Savaş, risk yönetimidir.. Onun için düşünce ve eylem kabiliyeti ve hızı son derece önemli. Elbette tecrübe de önemli ama, 60-70 yıllık dönemde her şey o kadar çok değişiyor ki, o tecrübelerin büyük bir kısmı sadece bir hatıra olarak değer taşıyor. Eskiler, yenilikleri kavramakta zorlanıyorlar. Bu da tecrübe birikimine değil, aynı kadroların ayak bağı olmasına sebeb oluyor..

Bu ihtiyarlar meselesi, hayatın bütün alanlarında böyle. İşte de, bürokraside de, siyasette de.. Yaşlılar gençleri cesaretlendirmiyor, gençler de yaşlıların tecrübesine, bilgi birikimine fazla saygı duymuyor.. Bakın, yeni gelen, genç hakimler, savcılar daha aklı selimle hareket ediyor, daha cesur, daha özgürlükçü kararlar verebiliyorlar.. Paşaların birçoğunun düzenli okuduklarından, kendilerini geliştirdiklerinden emin değilim.. O tumturaklı nutukların altından çıkan bilgi, hikmet ve zeka düzeyi ortada.. Okumuyorlar.. Dünyadan haberleri yok.. Kışla, orduevi, lojman..

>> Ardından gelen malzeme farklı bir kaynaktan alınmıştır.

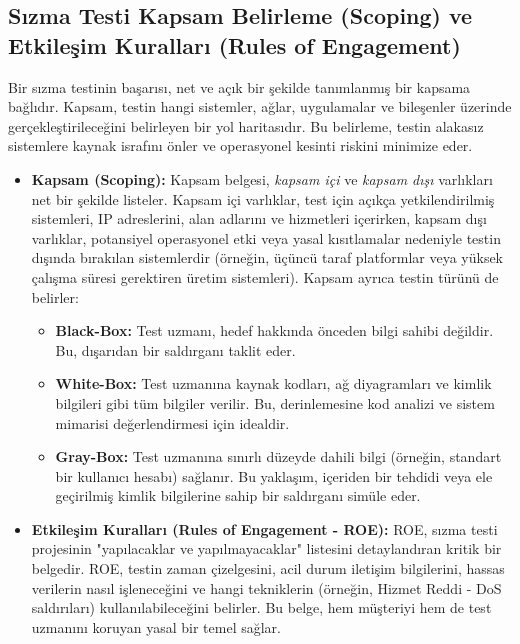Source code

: \subsection{Sızma Testi Kapsam Belirleme (Scoping) ve Etkileşim Kuralları (Rules of Engagement)}

Bir sızma testinin başarısı, net ve açık bir şekilde tanımlanmış bir kapsama bağlıdır. Kapsam, testin hangi sistemler, ağlar, uygulamalar ve bileşenler üzerinde gerçekleştirileceğini belirleyen bir yol haritasıdır. Bu belirleme, testin alakasız sistemlere kaynak israfını önler ve operasyonel kesinti riskini minimize eder.

\begin{itemize}
\item \textbf{Kapsam (Scoping):} Kapsam belgesi, \textit{kapsam içi} ve \textit{kapsam dışı} varlıkları net bir şekilde listeler. Kapsam içi varlıklar, test için açıkça yetkilendirilmiş sistemleri, IP adreslerini, alan adlarını ve hizmetleri içerirken, kapsam dışı varlıklar, potansiyel operasyonel etki veya yasal kısıtlamalar nedeniyle testin dışında bırakılan sistemlerdir (örneğin, üçüncü taraf platformlar veya yüksek çalışma süresi gerektiren üretim sistemleri). Kapsam ayrıca testin türünü de belirler:
\begin{itemize}
\item \textbf{Black-Box:} Test uzmanı, hedef hakkında önceden bilgi sahibi değildir. Bu, dışarıdan bir saldırganı taklit eder.
\item \textbf{White-Box:} Test uzmanına kaynak kodları, ağ diyagramları ve kimlik bilgileri gibi tüm bilgiler verilir. Bu, derinlemesine kod analizi ve sistem mimarisi değerlendirmesi için idealdir.
\item \textbf{Gray-Box:} Test uzmanına sınırlı düzeyde dahili bilgi (örneğin, standart bir kullanıcı hesabı) sağlanır. Bu yaklaşım, içeriden bir tehdidi veya ele geçirilmiş kimlik bilgilerine sahip bir saldırganı simüle eder.
\end{itemize}
\item \textbf{Etkileşim Kuralları (Rules of Engagement - ROE):} ROE, sızma testi projesinin "yapılacaklar ve yapılmayacaklar" listesini detaylandıran kritik bir belgedir. ROE, testin zaman çizelgesini, acil durum iletişim bilgilerini, hassas verilerin nasıl işleneceğini ve hangi tekniklerin (örneğin, Hizmet Reddi - DoS saldırıları) kullanılabileceğini belirler. Bu belge, hem müşteriyi hem de test uzmanını koruyan yasal bir temel sağlar.
\end{itemize}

Askerî lojmanların da büyük ölçüde tasfiyesi gerek.. Orduevlerine de bir çekidüzen vermek şart.. Ordu pazarları da kapatılmalı.. Pazarda vatandaş askeri ile, subayı ile selamlaşabilmeli.. Bir albay, yüzbaşı, teğmenle komşuluk ilişkisi kurabilmeli vatandaş.. Tamam kirasını devlet ödesin..

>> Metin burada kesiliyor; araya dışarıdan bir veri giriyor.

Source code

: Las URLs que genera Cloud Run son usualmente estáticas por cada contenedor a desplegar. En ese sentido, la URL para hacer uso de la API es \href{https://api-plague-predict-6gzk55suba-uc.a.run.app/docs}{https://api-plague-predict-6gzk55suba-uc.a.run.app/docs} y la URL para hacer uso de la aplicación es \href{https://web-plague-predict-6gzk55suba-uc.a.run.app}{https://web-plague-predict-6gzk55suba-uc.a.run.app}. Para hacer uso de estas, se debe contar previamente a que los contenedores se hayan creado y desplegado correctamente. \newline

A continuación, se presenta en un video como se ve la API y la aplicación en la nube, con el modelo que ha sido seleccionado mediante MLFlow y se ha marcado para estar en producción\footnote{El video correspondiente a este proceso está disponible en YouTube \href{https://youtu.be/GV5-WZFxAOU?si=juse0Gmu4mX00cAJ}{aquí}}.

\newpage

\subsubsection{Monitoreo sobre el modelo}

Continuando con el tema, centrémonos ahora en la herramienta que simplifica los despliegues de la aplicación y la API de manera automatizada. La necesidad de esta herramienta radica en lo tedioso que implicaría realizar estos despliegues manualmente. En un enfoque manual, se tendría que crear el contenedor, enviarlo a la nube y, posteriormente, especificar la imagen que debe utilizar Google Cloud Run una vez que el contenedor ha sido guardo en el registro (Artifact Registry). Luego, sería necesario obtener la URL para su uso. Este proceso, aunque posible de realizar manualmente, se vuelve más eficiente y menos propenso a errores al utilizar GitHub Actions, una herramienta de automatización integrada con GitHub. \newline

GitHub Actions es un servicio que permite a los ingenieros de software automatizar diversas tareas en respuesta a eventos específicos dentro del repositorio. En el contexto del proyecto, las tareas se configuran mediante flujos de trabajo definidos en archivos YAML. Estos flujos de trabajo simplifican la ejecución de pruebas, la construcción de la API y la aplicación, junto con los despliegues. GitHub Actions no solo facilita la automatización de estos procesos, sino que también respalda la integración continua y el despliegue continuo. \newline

Er-erbaş, astsubay, subay, kurmay, general arasındaki kast sisteminin de yeniden gözden geçirilmesi gerek bana kalırsa.. Ve tabii en başta olması gerekenlerden biri de Genelkurmay Başkanlığı’nın MSB’ye bağlanması. Bu ayıbın, garabetin, Türkiye’yi yarı askerî bir rejim görüntüsüne sokan durumun bir an evvel düzeltilmesi gerek..

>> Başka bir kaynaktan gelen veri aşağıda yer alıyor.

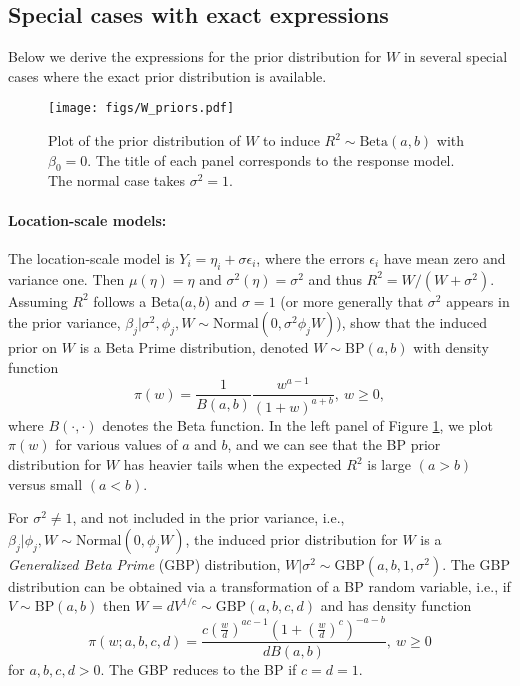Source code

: \documentclass[12pt]{article}
\begin{document}
\subsection{Special cases with exact expressions}\label{s:specialcases}

Below we derive the expressions for the prior distribution for $W$ in several special cases where the exact prior distribution is available.

\begin{figure}
    \centering
    \texttt{[image: figs/W\_priors.pdf]}
    \caption{Plot of the prior distribution of $W$ to induce $R^2\sim\mbox{Beta}(a,b)$ with $\beta_0=0$. The title of each panel corresponds to the response model. The normal case takes $\sigma^2=1$.}
    \label{fig:W_prior}
\end{figure}


\paragraph{Location-scale  models:}%
The location-scale model is $Y_i = \eta_i+\sigma\epsilon_i$, where the errors $\epsilon_i$ have mean zero and variance one. %
Then $\mu(\eta) = \eta$ and $\sigma^2(\eta) = \sigma^2$ and thus $R^2 = W/(W+\sigma^2)$.  Assuming $R^2$ follows a Beta($a,b$) and $\sigma=1$ (or more generally that $\sigma^2$ appears in the prior variance, $\beta_j|\sigma^2,\phi_j,W\sim\mbox{Normal}(0,\sigma^2\phi_jW)$), \cite{zhang2022bayesian} show that the induced prior on $W$ is a Beta Prime distribution, denoted $W\sim\mbox{BP}(a,b)$ with density  function
\begin{equation}
    \pi(w)
    =\frac{1}{B(a,b)}\frac{w^{a-1}}{(1+w)^{a+b}},\ w\geq0,
\end{equation}
where $B(\cdot,\cdot)$ denotes the Beta function.  In the left panel of Figure \ref{fig:W_prior}, we plot $\pi(w)$ for various values of $a$ and $b$, and we can see that the BP prior distribution for $W$ has heavier tails when the expected $R^2$ is large $(a>b)$ versus small $(a<b)$.

For $\sigma^2\ne 1$, and not included in the prior variance, i.e., $\beta_j|\phi_j,W\sim\mbox{Normal}(0,\phi_j W)$, the induced prior distribution for $W$ is a {\it Generalized Beta Prime} (GBP) distribution, $W|\sigma^2\sim\mbox{GBP}(a,b,1,\sigma^2)$. The GBP distribution can be obtained via a transformation of a BP random variable, i.e., if $V\sim\mbox{BP}(a,b)$ then $W=dV^{1/c}\sim\mbox{GBP}(a,b,c,d)$ and has density function
\begin{equation}\label{e:GBP}
    \pi(w;a,b,c,d)
    =\frac{c\left(\frac{w}{d}\right)^{a c-1}\left(1+\left(\frac wd\right)^c\right)^{-a-b}}{dB(a,b)},\ w\geq0
\end{equation}
for $a,b,c,d>0$.  The GBP reduces to the BP if $c=d=1$.
\end{document}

Askerî yargı bir disiplin mahkemesine dönüştürülmeli. Askerî okulların, eğitim formasyonu açısından, mekân ve öğretim programı ile kadrosu açısından diğer okullarla paralel hale getirilmesi gerekiyor.. Askerî imkânların sivil hizmetler için daha fazla kullanılması, askerî tesislerin denetiminin de yeni esaslara bağlanması, askerî arşivlerin tek bir elde toplanması gerekiyor.. Parlamento ve hükümete karşı askerî yapının belli hassasiyetler korunarak şeffaflaştırılması gerek..
Bakalım bu yeni yönetim, bu konularda ne yapacak?..
Önce şu üç konudaki tavırlarını bir görmek lazım. Akreditasyon, başörtüsü yasağı ve vicdani ret konusu.. Vicdani ret konusu kabul edilecekse asker sayısında azaltma, profesyonel ordu konusunda bir sorun çıkmayacak demektir.. Askerin rejim ve siyasetle ilgisinin şekli ve düzeyini başörtüsü gösterecek.. Yine aynı şekilde basına karşı akreditasyonun devam edip etmeyeceği, TSK’nın millete bakışının en önemli göstergesi olacak.. Bunların sembolik değeri var.. Kuşkusuz asıl değişimin çok daha kapsamlı olması gerekiyor.. Daha az sayıda insanla, daha düşük bir maliyetle, çok daha yüksek bir performansla, etkin bir savunma konsepti gerçekleştirilebilir.. Bizimkiler, ABD ve AB’den hep başka dersler alıyorlar, oralardaki yeni trendler konusunda nedense bugüne kadar çok da istekli olmadılar..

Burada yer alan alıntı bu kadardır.